> [Activity]: Scan the records for the word "Supported". Report each line where it occurs.

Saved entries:
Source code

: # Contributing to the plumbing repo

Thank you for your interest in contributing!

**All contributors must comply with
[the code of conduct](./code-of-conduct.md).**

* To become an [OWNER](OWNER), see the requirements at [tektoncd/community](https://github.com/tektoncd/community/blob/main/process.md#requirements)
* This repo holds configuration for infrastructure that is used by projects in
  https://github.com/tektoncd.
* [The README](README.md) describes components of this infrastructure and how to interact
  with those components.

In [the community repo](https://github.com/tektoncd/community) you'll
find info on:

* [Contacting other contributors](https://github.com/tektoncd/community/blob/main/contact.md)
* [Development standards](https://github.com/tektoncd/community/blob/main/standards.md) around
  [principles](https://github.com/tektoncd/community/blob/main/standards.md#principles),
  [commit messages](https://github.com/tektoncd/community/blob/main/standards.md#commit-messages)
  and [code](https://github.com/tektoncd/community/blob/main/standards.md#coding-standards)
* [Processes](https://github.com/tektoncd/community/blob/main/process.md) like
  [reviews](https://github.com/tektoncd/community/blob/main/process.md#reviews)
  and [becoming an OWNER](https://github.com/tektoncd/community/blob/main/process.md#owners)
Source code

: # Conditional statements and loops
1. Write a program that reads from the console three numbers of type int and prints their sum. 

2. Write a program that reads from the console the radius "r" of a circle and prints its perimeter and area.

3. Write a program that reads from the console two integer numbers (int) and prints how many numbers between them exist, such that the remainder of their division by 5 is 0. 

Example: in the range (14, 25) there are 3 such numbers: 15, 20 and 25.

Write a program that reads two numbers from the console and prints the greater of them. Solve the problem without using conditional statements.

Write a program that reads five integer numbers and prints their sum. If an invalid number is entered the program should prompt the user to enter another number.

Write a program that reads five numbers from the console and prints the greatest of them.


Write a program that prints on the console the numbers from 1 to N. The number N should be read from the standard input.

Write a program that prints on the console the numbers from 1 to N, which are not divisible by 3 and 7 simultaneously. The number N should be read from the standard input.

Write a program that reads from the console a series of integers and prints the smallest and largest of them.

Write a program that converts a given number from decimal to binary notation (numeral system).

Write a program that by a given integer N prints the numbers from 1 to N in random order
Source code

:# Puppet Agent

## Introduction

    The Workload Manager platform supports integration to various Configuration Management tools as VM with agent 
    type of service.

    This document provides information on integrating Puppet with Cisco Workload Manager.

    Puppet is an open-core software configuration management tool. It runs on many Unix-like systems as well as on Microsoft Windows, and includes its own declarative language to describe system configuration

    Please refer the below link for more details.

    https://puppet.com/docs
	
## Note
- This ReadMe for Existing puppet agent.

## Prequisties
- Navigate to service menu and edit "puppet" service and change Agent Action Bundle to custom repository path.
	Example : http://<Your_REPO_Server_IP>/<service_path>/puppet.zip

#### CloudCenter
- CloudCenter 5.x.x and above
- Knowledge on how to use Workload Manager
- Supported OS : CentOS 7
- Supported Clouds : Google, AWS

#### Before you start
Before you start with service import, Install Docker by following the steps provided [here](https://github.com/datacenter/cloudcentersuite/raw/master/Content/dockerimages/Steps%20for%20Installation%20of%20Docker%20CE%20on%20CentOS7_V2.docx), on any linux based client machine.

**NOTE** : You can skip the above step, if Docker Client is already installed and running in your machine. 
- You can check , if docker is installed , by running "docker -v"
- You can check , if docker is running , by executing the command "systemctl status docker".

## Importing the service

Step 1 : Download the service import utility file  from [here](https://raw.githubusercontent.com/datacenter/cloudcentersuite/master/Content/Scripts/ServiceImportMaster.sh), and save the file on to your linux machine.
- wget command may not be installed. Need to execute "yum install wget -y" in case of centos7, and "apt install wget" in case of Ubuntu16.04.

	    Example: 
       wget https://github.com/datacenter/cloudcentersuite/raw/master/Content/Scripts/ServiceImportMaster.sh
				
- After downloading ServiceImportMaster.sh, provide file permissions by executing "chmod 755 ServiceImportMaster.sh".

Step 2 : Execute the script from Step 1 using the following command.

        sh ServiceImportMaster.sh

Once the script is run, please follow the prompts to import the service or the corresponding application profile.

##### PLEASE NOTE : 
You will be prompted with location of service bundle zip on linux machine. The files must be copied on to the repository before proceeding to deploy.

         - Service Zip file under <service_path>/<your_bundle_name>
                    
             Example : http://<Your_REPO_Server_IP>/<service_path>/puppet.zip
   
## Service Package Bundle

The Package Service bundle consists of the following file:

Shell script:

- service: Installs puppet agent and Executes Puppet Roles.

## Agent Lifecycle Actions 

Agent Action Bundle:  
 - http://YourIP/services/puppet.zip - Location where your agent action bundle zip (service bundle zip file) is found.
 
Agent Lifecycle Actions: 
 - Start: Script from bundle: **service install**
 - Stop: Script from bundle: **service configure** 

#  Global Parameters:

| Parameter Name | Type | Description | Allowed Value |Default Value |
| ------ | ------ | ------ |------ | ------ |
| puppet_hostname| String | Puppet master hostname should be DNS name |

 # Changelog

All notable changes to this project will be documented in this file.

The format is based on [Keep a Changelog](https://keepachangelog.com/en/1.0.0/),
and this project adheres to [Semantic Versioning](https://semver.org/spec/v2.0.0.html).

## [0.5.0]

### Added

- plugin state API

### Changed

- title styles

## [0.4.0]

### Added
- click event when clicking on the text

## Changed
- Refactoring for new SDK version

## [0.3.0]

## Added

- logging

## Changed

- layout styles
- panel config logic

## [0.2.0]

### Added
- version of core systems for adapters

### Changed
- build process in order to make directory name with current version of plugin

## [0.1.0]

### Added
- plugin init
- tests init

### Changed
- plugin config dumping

> [Your solution]:
- Supported OS : CentOS 7
- Supported Clouds : Google, AWS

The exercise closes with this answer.